Calcium dependence of damage to mouse motor nerve terminals following oxygen/glucose deprivation

Abstract

Motor nerve terminals are especially sensitive to an ischemia/reperfusion stress. We applied an in vitro model of this stress, oxygen/glucose deprivation (OGD), to mouse neuromuscular preparations to investigate how Ca2+ contributes to stress-induced motor terminal damage. Measurements using an ionophoretically-injected fluorescent [Ca2+] indicator demonstrated an increase in intra-terminal [Ca2+] following OGD onset. When OGD was terminated within 20–30min of the increase in resting [Ca2+], these changes were sometimes reversible; in other cases [Ca2+] remained high and the terminal degenerated. Endplate innervation was assessed morphometrically following 22min OGD and 120min reoxygenation (32.5°C). Stress-induced motor terminal degeneration was Ca2+-dependent. Median post-stress endplate occupancy was only 26% when the bath contained the normal 1.8mM Ca2+, but increased to 81% when Ca2+ was absent. Removal of Ca2+ only during OGD was more protective than removal of Ca2+ only during reoxygenation.
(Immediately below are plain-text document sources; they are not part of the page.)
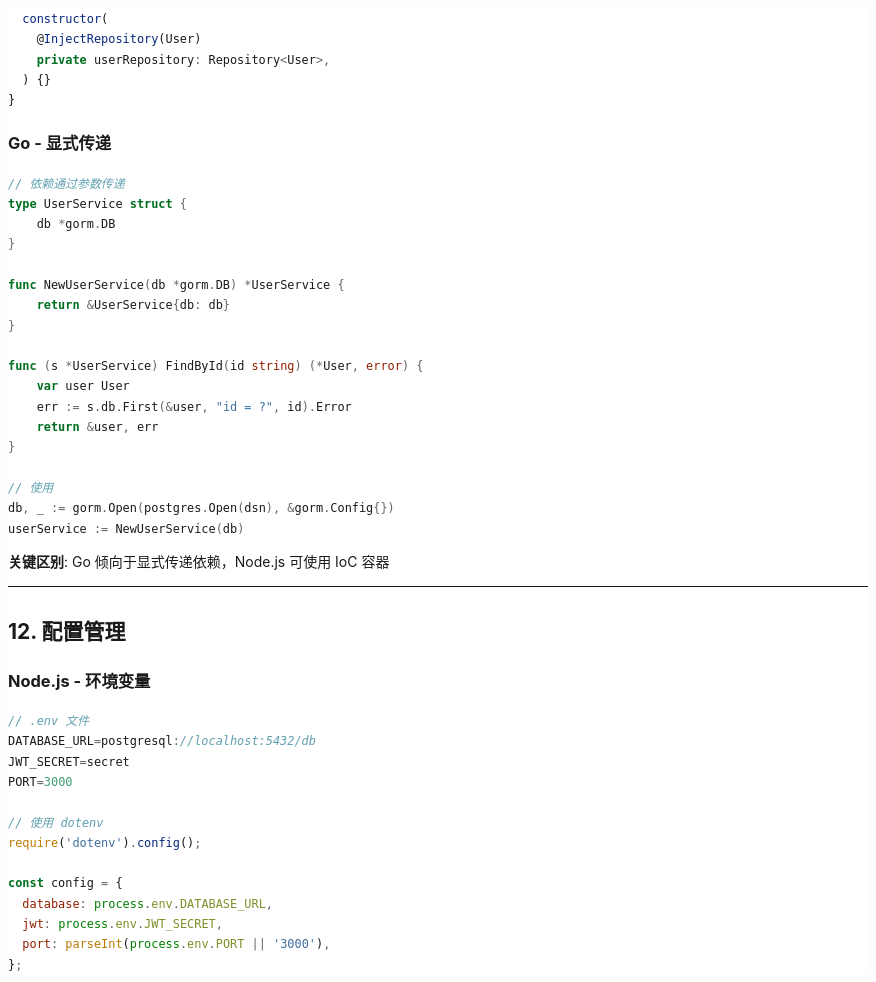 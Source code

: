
 ```javascript
  constructor(
    @InjectRepository(User)
    private userRepository: Repository<User>,
  ) {}
}
```

### Go - 显式传递

```go
// 依赖通过参数传递
type UserService struct {
    db *gorm.DB
}

func NewUserService(db *gorm.DB) *UserService {
    return &UserService{db: db}
}

func (s *UserService) FindById(id string) (*User, error) {
    var user User
    err := s.db.First(&user, "id = ?", id).Error
    return &user, err
}

// 使用
db, _ := gorm.Open(postgres.Open(dsn), &gorm.Config{})
userService := NewUserService(db)
```

**关键区别**: Go 倾向于显式传递依赖，Node.js 可使用 IoC 容器

---

## 12. 配置管理

### Node.js - 环境变量

```javascript
// .env 文件
DATABASE_URL=postgresql://localhost:5432/db
JWT_SECRET=secret
PORT=3000

// 使用 dotenv
require('dotenv').config();

const config = {
  database: process.env.DATABASE_URL,
  jwt: process.env.JWT_SECRET,
  port: parseInt(process.env.PORT || '3000'),
};
```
Post-stress endplate occupancy was partially preserved by pharmacological inhibition of various routes of Ca2+ entry into motor terminals, including voltage-dependent Ca2+ channels (ω-agatoxin-IVA, nimodipine) and the plasma membrane Na+/Ca2+ exchanger (KB-R7943). Inhibition of a Ca2+-dependent protease with calpain inhibitor VI was also protective. These results suggest that most of the OGD-induced motor terminal damage is Ca2+-dependent, and that inhibition of Ca2+ entry or Ca2+-dependent proteolysis can reduce this damage. There was no significant difference between the response of wild-type and presymptomatic superoxide dismutase 1 G93A mutant terminals to OGD, or in their response to the protective effect of the tested drugs.